:: INSTRUCTIONS TO FOLLOW ::
Nothing is needed except the lines below that run from the one with "Each element in" through the one with "components are unmounted.", repeated exactly.
----------------
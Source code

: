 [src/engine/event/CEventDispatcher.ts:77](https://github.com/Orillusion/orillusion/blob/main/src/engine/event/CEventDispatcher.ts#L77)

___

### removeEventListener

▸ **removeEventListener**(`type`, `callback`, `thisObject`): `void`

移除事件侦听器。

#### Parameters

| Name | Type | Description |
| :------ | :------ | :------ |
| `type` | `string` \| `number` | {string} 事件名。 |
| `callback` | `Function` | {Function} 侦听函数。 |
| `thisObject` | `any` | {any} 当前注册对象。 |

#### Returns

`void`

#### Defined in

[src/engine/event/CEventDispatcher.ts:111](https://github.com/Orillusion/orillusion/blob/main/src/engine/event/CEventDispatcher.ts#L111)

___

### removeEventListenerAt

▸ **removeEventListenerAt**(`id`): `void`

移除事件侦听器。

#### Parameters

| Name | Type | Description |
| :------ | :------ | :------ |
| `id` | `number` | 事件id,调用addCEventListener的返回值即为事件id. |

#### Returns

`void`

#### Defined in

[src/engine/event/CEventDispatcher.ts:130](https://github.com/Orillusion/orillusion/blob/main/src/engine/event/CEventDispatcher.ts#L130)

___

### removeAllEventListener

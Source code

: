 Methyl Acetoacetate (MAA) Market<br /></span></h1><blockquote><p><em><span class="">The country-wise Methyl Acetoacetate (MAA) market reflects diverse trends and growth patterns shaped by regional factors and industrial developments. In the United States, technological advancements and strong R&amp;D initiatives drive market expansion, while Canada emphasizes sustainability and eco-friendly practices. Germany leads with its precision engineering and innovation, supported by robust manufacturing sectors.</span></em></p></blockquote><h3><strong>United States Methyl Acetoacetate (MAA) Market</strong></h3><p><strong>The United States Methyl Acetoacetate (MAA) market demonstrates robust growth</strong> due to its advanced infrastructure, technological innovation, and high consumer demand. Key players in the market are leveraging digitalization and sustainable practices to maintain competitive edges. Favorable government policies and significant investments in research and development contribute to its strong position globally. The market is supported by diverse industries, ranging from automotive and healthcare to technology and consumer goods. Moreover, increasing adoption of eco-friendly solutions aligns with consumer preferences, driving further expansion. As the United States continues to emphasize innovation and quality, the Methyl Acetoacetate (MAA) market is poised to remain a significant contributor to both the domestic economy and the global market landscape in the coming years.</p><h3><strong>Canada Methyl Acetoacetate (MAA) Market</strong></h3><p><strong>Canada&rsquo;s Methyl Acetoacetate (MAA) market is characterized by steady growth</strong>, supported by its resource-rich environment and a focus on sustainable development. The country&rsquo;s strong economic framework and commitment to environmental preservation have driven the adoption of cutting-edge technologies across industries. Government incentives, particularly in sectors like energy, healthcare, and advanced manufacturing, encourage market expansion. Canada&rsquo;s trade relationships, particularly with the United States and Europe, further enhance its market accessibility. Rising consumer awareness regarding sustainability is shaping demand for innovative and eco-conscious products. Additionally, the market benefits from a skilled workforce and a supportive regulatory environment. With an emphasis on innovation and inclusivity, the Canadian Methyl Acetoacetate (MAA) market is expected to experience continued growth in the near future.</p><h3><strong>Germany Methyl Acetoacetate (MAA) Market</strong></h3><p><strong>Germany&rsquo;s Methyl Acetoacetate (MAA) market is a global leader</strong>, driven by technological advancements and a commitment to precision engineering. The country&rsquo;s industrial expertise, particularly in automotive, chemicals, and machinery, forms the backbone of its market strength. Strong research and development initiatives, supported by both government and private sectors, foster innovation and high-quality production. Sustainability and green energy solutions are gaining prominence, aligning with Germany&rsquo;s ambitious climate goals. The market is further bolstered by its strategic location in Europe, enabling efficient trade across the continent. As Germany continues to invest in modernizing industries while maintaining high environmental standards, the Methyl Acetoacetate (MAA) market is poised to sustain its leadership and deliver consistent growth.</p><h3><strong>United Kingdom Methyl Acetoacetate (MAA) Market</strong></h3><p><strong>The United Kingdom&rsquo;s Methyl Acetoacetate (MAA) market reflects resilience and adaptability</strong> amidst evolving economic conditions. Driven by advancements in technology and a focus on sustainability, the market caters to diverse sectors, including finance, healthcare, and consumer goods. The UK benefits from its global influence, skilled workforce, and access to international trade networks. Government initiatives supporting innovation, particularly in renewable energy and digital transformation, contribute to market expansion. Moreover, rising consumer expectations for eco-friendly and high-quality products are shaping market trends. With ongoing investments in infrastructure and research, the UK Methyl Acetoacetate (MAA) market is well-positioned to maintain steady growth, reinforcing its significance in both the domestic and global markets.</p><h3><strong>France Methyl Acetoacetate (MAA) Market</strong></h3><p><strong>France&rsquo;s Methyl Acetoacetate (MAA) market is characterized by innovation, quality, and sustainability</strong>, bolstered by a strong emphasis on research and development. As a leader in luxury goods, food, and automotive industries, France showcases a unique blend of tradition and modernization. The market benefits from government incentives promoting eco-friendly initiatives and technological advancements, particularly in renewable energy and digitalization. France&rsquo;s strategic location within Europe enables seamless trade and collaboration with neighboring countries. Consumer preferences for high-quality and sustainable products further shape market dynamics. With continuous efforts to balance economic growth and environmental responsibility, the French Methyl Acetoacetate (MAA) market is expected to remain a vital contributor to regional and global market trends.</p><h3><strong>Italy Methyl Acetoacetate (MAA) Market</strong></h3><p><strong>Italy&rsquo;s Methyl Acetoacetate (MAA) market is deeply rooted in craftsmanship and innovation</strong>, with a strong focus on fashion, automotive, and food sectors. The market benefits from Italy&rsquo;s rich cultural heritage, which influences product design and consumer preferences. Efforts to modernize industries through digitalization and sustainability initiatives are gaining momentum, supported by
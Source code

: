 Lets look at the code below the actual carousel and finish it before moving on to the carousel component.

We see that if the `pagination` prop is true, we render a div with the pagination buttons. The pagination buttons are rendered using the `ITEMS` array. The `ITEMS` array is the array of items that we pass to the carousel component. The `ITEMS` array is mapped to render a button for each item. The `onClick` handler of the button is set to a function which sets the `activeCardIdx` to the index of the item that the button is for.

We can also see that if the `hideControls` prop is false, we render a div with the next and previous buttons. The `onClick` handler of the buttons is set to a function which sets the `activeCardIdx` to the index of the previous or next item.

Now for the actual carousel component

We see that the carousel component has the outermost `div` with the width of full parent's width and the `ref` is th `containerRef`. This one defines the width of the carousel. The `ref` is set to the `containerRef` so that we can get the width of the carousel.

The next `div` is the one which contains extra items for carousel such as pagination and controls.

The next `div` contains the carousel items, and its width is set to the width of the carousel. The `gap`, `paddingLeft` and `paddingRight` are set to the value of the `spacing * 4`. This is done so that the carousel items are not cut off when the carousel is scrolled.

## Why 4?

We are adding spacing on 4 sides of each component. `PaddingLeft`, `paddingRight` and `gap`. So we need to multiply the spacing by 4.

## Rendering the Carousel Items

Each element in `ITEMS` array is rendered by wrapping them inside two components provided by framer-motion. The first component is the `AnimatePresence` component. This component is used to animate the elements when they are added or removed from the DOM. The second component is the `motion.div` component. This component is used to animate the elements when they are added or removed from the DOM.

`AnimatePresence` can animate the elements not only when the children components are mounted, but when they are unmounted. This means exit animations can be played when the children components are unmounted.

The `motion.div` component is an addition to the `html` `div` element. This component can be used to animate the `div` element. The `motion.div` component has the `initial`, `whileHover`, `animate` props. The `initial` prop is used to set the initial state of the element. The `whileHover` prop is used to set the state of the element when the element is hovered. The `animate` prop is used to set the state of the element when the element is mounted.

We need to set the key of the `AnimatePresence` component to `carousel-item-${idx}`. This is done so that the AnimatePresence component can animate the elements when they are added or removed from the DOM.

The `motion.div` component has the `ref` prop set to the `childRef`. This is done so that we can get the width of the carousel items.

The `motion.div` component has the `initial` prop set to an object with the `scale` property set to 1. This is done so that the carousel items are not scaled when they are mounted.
----------------
:: REPLY TO THE TASK ::
Each element in `ITEMS` array is rendered by wrapping them inside two components provided by framer-motion. The first component is the `AnimatePresence` component. This component is used to animate the elements when they are added or removed from the DOM. The second component is the `motion.div` component. This component is used to animate the elements when they are added or removed from the DOM.

`AnimatePresence` can animate the elements not only when the children components are mounted, but when they are unmounted. This means exit animations can be played when the children components are unmounted.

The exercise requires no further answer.